I knew instantly that this was the reason for this problem, not because I know stuff about HA but because I had seen this many times in the past while testing environments I configured and designed. Not just testing after implementing a new infrastructure, but also testing after making changes to an infrastructure or introducing a new version / feature. I guess this kind of comes back to the “disaster” scenario as well, test it if you want to know if it works as expected. Just a simple example, I want to introduce QoS for my vMotion network and make changes to my physical network. Now what? How do I test these changes? How many times do I run through my test scenarios? What kind of “problems” do I introduce during my tests?
So I guess by now some might wonder why on earth I brought this up… well the problem above could have been prevented by simply testing the infrastructure when implemented and after changes have been introduced, and maybe even on a regular basis.
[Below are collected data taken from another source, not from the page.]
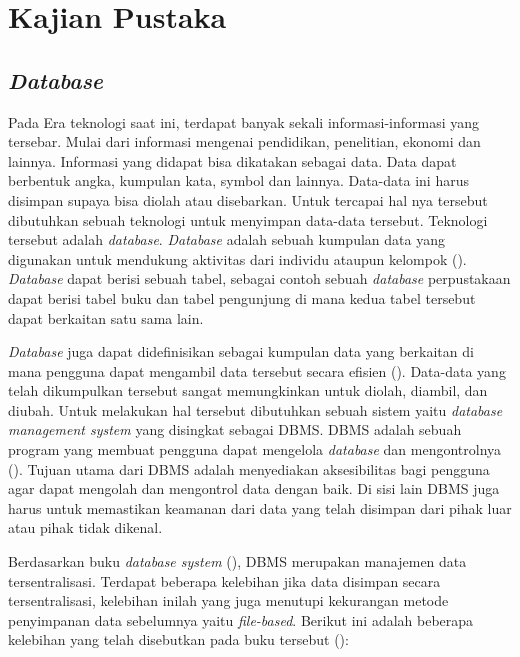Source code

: 
\chapter{Kajian Pustaka}

\section{\emph{Database}}

Pada Era teknologi saat ini, terdapat banyak sekali informasi-informasi 
yang tersebar. Mulai dari informasi mengenai pendidikan, penelitian, 
ekonomi dan lainnya. Informasi yang didapat bisa dikatakan sebagai data. 
Data dapat berbentuk angka, kumpulan kata, symbol dan lainnya. Data-data 
ini harus disimpan supaya bisa diolah atau disebarkan.  Untuk tercapai 
hal nya tersebut dibutuhkan sebuah teknologi untuk menyimpan data-data 
tersebut. Teknologi tersebut adalah \emph{database}. \emph{Database} adalah sebuah 
kumpulan data yang digunakan untuk mendukung aktivitas dari individu 
ataupun kelompok (\cite{databasedesignwatt}). \emph{Database} dapat berisi 
sebuah tabel, sebagai contoh sebuah \emph{database} perpustakaan dapat berisi 
tabel buku dan tabel pengunjung di mana kedua tabel tersebut dapat 
berkaitan satu sama lain. 

\emph{Database} juga dapat didefinisikan sebagai kumpulan data yang berkaitan 
di mana pengguna dapat mengambil data tersebut secara efisien 
(\cite{introductiondatabase}). Data-data yang telah dikumpulkan tersebut
sangat memungkinkan untuk diolah, diambil, dan diubah. Untuk melakukan 
hal tersebut dibutuhkan sebuah sistem yaitu \emph{database management 
system} yang disingkat sebagai DBMS. DBMS adalah sebuah program yang 
membuat pengguna dapat mengelola \emph{database} dan mengontrolnya 
(\cite{databasedesignwatt}). Tujuan utama dari DBMS adalah menyediakan 
aksesibilitas bagi pengguna agar dapat mengolah dan mengontrol 
data dengan baik. Di sisi lain DBMS juga harus untuk memastikan 
keamanan dari data yang telah disimpan dari pihak luar atau pihak 
tidak dikenal.

Berdasarkan buku \emph{database system}  (\cite{introductiondatabase}), DBMS merupakan manajemen data 
tersentralisasi. Terdapat beberapa kelebihan jika data disimpan secara tersentralisasi, kelebihan 
inilah yang juga menutupi kekurangan metode penyimpanan data sebelumnya yaitu \emph{file-based}. 
Berikut ini adalah beberapa kelebihan yang telah 
disebutkan pada buku tersebut (\cite{introductiondatabase}):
If HA / Networking was tested properly, those VMs would not have been powered off…
Jason Boche says
Indeed this should be one of the many tests performed in an operational readiness checklist before a cluster is put into production.
Remy Zandwijk says
Duncan, the “details here” link leads to a page which does not talk about “port fast”, but “TPS” and “Nehalem” instead.
Duncan Epping says
should be fixed
Steven White says
Which switch are you referring to when you say “The switch was not impressed”? If the 2 pNICs are connected to 2 pSwitches, neither of those two access switches would have any knowledge of MACs seen by the other switch, they would only know that a MAC flapped between two ports in it’s own MAC-address table, which is not disallowed, unless port-security is used.
The port-security feature can prevent MAC flapping, but would be unlikely to be setup such that it would prevent a failback only, and not the 1st failover.
The VMware KB article seems to be confusing port-fast concepts of bypassing port state transition order with the concepts of Topology Change Notifications. Cisco describes TCNs in older STP here: http://www.cisco.com/en/US/tech/tk389/tk621/technologies_tech_note09186a0080094797.shtml And even the VMware KB links to Cisco’s coverage of TCNs in newer RSTP here: http://www.cisco.com/en/US/tech/tk389/tk621/technologies_white_paper09186a0080094cfa.shtml
The KB article’s statement that forwarding tables are dumped due to a STP event, are incorrect as a description of how Cisco deals with these situations (I’m assuming the use of Cisco switches due to common industry use, and the link from the KB). Moreover, were RSTP in use on these switches, Cisco states that edge-ports transition directly to forwarding (no 50 second countdown timer on the servers pNIC port), and that TCNs are not sent upstream as a result of transitions on edge-ports.
I think it is more likely that a STP event of some other type was taking place. Perhaps when the 1st switch was brought back online, they were not careful with the root bridge priority settings within their STP trees, and the reconvergence process temporarily blocked access to the 2nd switch altogether. If the customer’s root bridge is a 4000 or 6000 series Cisco, the 1st TCN article describes a possible investigation path to determine the actual cause of the STP event.